DUNCANVILLE INDEPENDENT
SCHOOL DISTRICT, JUDY COOPER,
LYNDA OPTIZ AND ED STEVENS,
 
        APPELLEES. OF DALLAS COUNTY, TEXAS
 
 
 
BEFORE CHIEF JUSTICE ENOCH AND JUSTICES WHITHAM AND BURNETT
OPINION BY JUSTICE BURNETT
MARCH 3, 1989
        This is an appeal of a summary judgment rendered against John Storey and wife, Linda Storey, individually and as next friends of Meredith Storey, and in favor of Duncanville Independent School District, Judy Cooper, Lynda Opitz, and Ed Stevens. In two points of error, the Storeys contend that the summary judgment was in error because the defendants did not affirmatively plead immunity and the pleadings clearly state a cause of action.
        Meredith Storey was a fourth grade student at Acton Elementary School in Duncanville, Texas. Dissatisfied with the classroom performance of Meredith's teacher, Judy Cooper, the parents met with the school principal, Lynda Ortiz, and the superintendent, Ed Stevens, to seek a transfer for Meredith to another classroom. Unsuccessful, the Storeys then filed suit alleging improper instructional techniques and requesting injunctive relief. Subsequent events rendered moot the injunctive relief prior to the summary judgment hearing. Additionally, the parents claimed these instructional techniques constituted intentional infliction of emotional distress upon Meredith. The Storeys also claimed that Stevens had attempted to restrain their free speech by discouraging them from filing suit or signing a petition against Cooper.
        Section 21.912(b) of the Education Code states that:
 
 
                No professional employee of any school district within this state shall be personally liable for any act incident to or within the scope of the duties of his position of employment, and which act involves the exercise of judgment or discretion on the part of the employee, except in circumstances where professional employees use excessive force in the discipline of students or negligence resulting in bodily injury to students.

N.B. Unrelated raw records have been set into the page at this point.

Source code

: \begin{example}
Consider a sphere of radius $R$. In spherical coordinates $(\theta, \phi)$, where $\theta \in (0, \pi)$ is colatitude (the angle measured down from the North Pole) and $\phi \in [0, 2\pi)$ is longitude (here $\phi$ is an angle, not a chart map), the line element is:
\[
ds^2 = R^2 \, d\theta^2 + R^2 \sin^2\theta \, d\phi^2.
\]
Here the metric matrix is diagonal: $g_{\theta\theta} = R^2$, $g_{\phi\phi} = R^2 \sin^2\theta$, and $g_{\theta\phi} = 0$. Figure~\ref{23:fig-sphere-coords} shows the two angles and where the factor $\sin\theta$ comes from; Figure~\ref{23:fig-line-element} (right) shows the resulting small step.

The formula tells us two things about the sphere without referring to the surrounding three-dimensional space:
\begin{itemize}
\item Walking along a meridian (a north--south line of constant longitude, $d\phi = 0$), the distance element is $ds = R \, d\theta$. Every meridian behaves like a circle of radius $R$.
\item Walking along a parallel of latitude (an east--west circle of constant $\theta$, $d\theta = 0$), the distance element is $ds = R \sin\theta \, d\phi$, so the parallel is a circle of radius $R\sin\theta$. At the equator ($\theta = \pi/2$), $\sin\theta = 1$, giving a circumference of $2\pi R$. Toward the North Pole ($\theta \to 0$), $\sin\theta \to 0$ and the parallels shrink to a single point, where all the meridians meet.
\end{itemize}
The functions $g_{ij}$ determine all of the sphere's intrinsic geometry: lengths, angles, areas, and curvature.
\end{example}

This immunity statute defines a professional employee to include "superintendents, principals, classroom teachers, supervisors, counselors, and any other person whose employment requires certification and an exercise of discretion." TEX. EDUC. CODE ANN. § 21.912 (Vernon 1987). During oral argument, the Storeys waived their first point of error which asserted that the school parties failed to affirmatively assert the defense of immunity. Thus, we shall not consider the first point.
        In their second point of error, the Storeys contend that the trial court erred in granting summary judgment because the pleadings state a cause of action. The Storeys asserted two causes of action in their original petition. One for intentional emotional distress inflicted upon Meredith by Cooper's instructional techniques. Second, the Storeys asserted that the first amendment right to free speech was violated by Stevens when he discouraged their signing the petition and filing this lawsuit.
        During oral argument, the school parties conceded that the pleadings state a cause of action against Cooper for intentional infliction of emotional distress. For the purposes of this opinion, we assume, but do not decide, that the Storeys' pleadings state such a cause of action. Nevertheless we conclude that the pleadings show on their face that Cooper was performing a discretionary activity within the scope of her employment, that is, teaching her class. Facts alleged by a party are accepted as true by the court. In the absence of an amendment by the party which made them, alleged facts cannot be contradicted by the pleader. Beta Supply, Inc. v. G.E.A. Power Cooling Systems, Inc. 748 S.W.2d 541, 542 (Tex. App.--Houston [1st Dist.] 1988, writ denied). We conclude, therefore, that under the facts plead by the Storeys, Cooper is protected by the
immunity statute. See Diggs v. Bales, 667 S.W.2d 916, 918 (Tex. App.--Dallas 1984, no writ). Thus, we conclude further that the summary judgment was proper as to the action against Cooper.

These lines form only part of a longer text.